Material "Seven Souls" (Virgin). Of all these experimental fusions of spoken recitations and music, this is the boldest and most successful. Material, the New York avant-jazz funk outfit founded by bassist/producer Bill Laswell, creates a powerful worldbeat soundtrack of droning harmonies and insistent rhythms with the help of Jamaican drummer Sly Dunbar, Indian violinist Shankar and African singer Foday Musa Suso. Over this soundtrack Burroughs's brittle voice recites his Saharan/Saturnian musings on the soul and the government plots against it.
Anderson/Burroughs/Giorno "You're the Guy I Want to Share My Money With" (Giorno Poetry Systems/Rough Trade). Originally recorded in 1980-81, this album is divided evenly between Burroughs, performance artist Laurie Anderson and poet John Giorno. Most of Anderson's pieces come from her then-new and unknown "United States" opus. Burroughs is simply taped at live literary readings, reading narrative chunks from his novels; you can hear the rapt audience laughing nervously at his matter-of-fact accounts of atrocities. Giorno tries to jazz up his overly obvious poetry with studio gimmicks and bad synthesizer music.
Various artists "Hollyword" (Rhino/Word Beat). This 96-minute tape, featuring 47 recitations by 49 different writers, is the latest installment from producer/poet Harvey Robert Kubernik's L.A.-area performance/writing series. The contributors include rock stars (Perry Farrell of Jane's Addiction, session drummer Jim Keltner, the Jefferson Airplane's Paul Kantner, Power Station's Michael des Barres, the Minutemen's Mike Watt), obscure actors, scenemakers and even a few published authors (Hubert Selby Jr., Wanda Coleman and ex-D.C. poet Michael Lally). Most of the contributions are truly mediocre -- tepid surrealism, belabored eroticism, political sloganeering -- all delivered by authors greatly impressed with their own cleverness. The few shining exceptions come from Lally, Coleman, Selby, des Barres and Michael O'Keefe.

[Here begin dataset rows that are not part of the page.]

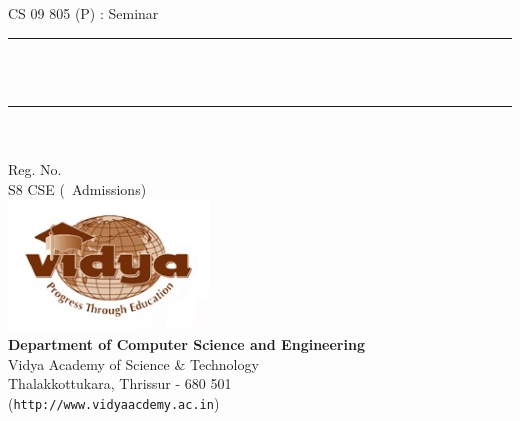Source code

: %
%
\begin{titlepage}
\newcommand{\HRule}{\rule{\linewidth}{0.5mm}}
\begin{center}
{\large \sffamily CS 09 805 (P) : Seminar}\\[0.2cm]
\HRule \\[0.5cm]
{ \huge\sffamily \bfseries \vtitle}\\[0.2cm]
\HRule \\[5.20cm]
{\Large \sffamily\bfseries  \vauthor}\\
{\large \sffamily Reg. No. \vregisternumber\\ 
S8 CSE (\vadmissionyear\ Admissions)} \\[4cm] 
\includegraphics[width=0.40\textwidth]{VidyaLogo}\\[0.2cm]
{\Large \sffamily\bfseries Department of Computer Science and Engineering}\\ {\large\sffamily Vidya Academy of Science \& Technology\\ \normalsize Thalakkottukara, Thrissur - 680 501}\\
({\tt http://www.vidyaacdemy.ac.in})\\
\end{center}
\end{titlepage}
%
%
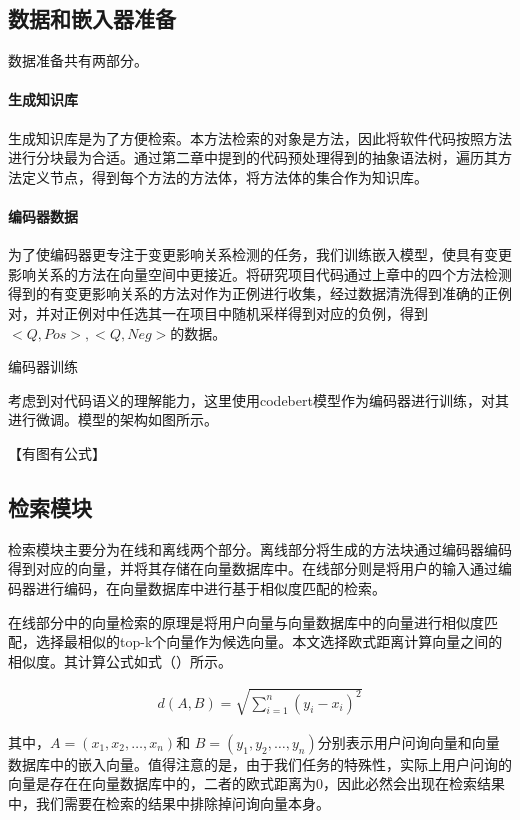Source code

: \subsection{数据和嵌入器准备}

数据准备共有两部分。

\paragraph{生成知识库} 生成知识库是为了方便检索。本方法检索的对象是方法，因此将软件代码按照方法进行分块最为合适。通过第二章中提到的代码预处理得到的抽象语法树，遍历其方法定义节点，得到每个方法的方法体，将方法体的集合作为知识库。

\paragraph{编码器数据} 为了使编码器更专注于变更影响关系检测的任务，我们训练嵌入模型，使具有变更影响关系的方法在向量空间中更接近。将研究项目代码通过上章中的四个方法检测得到的有变更影响关系的方法对作为正例进行收集，经过数据清洗得到准确的正例对，并对正例对中任选其一在项目中随机采样得到对应的负例，得到$<Q,Pos>,<Q,Neg>$的数据。


编码器训练

考虑到对代码语义的理解能力，这里使用codebert模型作为编码器进行训练，对其进行微调。模型的架构如图所示。

【有图有公式】


\subsection{检索模块}

检索模块主要分为在线和离线两个部分。离线部分将生成的方法块通过编码器编码得到对应的向量，并将其存储在向量数据库中。在线部分则是将用户的输入通过编码器进行编码，在向量数据库中进行基于相似度匹配的检索。


在线部分中的向量检索的原理是将用户向量与向量数据库中的向量进行相似度匹配，选择最相似的top-k个向量作为候选向量。本文选择欧式距离计算向量之间的相似度。其计算公式如式（）所示。


\begin{align}
d(A, B) = \sqrt{\sum_{i=1}^{n} (y_i - x_i)^2}
\end{align}

其中，$A = (x_1, x_2, \dots, x_n)$和 $ B = (y_1, y_2, \dots, y_n)$分别表示用户问询向量和向量数据库中的嵌入向量。值得注意的是，由于我们任务的特殊性，实际上用户问询的向量是存在在向量数据库中的，二者的欧式距离为0，因此必然会出现在检索结果中，我们需要在检索的结果中排除掉问询向量本身。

Various artists "Sound Bites from the Counter Culture" (Atlantic). Unlike the above albums, this isn't a literary effort so much as a political one. Hunter S. Thompson, Eugene McCarthy, Timothy Leary, Henry Rollins and Danny Sugerman attack easy targets like George Bush, the IRS, drug laws and conformity without much wit or style. Abbie Hoffman, though, is in vintage form as a politcal agitator/comic, and Jello Biafra does a funny, low-key bit about the Dead Kennedys' obscenity bust. The one literary effort comes from Jim Carroll, who was a beat novelist before he became a minor rock star; his "Guitar Voodoo" combines spoken recitation and guitar noodling into an eight-minute sci-fi/horror narrative, a so-so imitation of Burroughs.